The Yale Center for British Art to present the first major museum exhibition in North America dedicated to the work of Tracey Emin

Landmark exhibition provides an unprecedented look at Tracey Emin’s paintings over two decades

NEW HAVEN, CT (March 18, 2025) — The Yale Center for British Art (YCBA) will reopen to the public on March 29 with a special exhibition of work by Tracey Emin (b. 1963), one of Britain’s most influential contemporary artists. Tracey Emin: I Loved You Until The Morning is the first presentation of Emin’s work in a North American museum and the first ever solo museum exhibition to foreground her practice as a painter.

For more than thirty years, Emin has made expressive and candid works that explore love, loss, hope, desire, and grief. With honesty and deep emotion, her art draws on her personal experiences of illness, intimacy, and sexuality to confront broader concerns about women’s bodies and health.

Shaped through ongoing dialogue with the artist, I Loved You Until The Morning showcases nineteen large-scale paintings, set alongside a selection of drawings, sculptures, and a neon installation that welcomes visitors at the entrance to the YCBA’s iconic Louis I. Kahn building. Drawn from private collections around the world, many of the works have never been shown in a public institution.
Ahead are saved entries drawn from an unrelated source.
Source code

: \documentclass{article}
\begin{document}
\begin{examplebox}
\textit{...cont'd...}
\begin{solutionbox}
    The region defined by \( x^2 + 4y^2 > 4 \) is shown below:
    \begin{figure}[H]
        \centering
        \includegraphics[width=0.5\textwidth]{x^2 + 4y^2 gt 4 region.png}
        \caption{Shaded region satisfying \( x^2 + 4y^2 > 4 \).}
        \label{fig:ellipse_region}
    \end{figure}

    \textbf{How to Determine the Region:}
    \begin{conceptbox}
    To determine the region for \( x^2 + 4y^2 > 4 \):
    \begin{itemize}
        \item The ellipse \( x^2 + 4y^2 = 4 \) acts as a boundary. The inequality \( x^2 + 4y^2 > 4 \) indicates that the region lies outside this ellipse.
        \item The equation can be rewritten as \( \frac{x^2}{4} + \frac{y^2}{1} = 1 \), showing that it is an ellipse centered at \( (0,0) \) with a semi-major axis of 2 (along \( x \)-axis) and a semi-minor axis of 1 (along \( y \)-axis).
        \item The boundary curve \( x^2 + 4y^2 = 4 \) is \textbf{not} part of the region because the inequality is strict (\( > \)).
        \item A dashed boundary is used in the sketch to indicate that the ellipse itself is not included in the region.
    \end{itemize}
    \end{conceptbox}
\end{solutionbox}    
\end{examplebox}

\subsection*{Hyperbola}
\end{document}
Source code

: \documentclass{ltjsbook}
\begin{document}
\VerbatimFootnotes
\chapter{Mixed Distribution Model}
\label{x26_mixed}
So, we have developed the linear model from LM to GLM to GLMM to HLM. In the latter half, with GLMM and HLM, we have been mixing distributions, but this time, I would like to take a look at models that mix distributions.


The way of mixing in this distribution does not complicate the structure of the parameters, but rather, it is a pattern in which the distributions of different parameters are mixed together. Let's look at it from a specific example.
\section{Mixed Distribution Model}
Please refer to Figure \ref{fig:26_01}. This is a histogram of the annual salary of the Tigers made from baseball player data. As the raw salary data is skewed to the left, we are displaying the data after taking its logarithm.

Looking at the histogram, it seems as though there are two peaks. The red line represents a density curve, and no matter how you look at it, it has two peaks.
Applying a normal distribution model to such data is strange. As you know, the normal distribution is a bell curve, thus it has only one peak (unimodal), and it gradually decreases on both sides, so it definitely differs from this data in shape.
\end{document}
Together, they demonstrate Emin’s commitment to painting as a means of giving expression to her experience.

“It is a privilege to present Tracey Emin’s inaugural museum exhibition in this country and to introduce her work to a broader American audience,” said Martina Droth, Paul Mellon Director, YCBA, who curated the exhibition working closely with Emin and the artist’s creative director, Harry Weller. “Showing the work at the YCBA offers a chance to engage with her art from a new perspective, separate from the established narratives in Britain. Although she has long been a defining figure in contemporary British art, this exhibition provides a unique opportunity to experience her deeply personal, provocative, and often meditative explorations of identity, trauma, and resilience. By placing her work in dialogue with that of J. M. W. Turner, we not only highlight their shared roots in Margate and at the Royal Academy but also illuminate how Emin’s voice resonates within a broader historical context of British art.”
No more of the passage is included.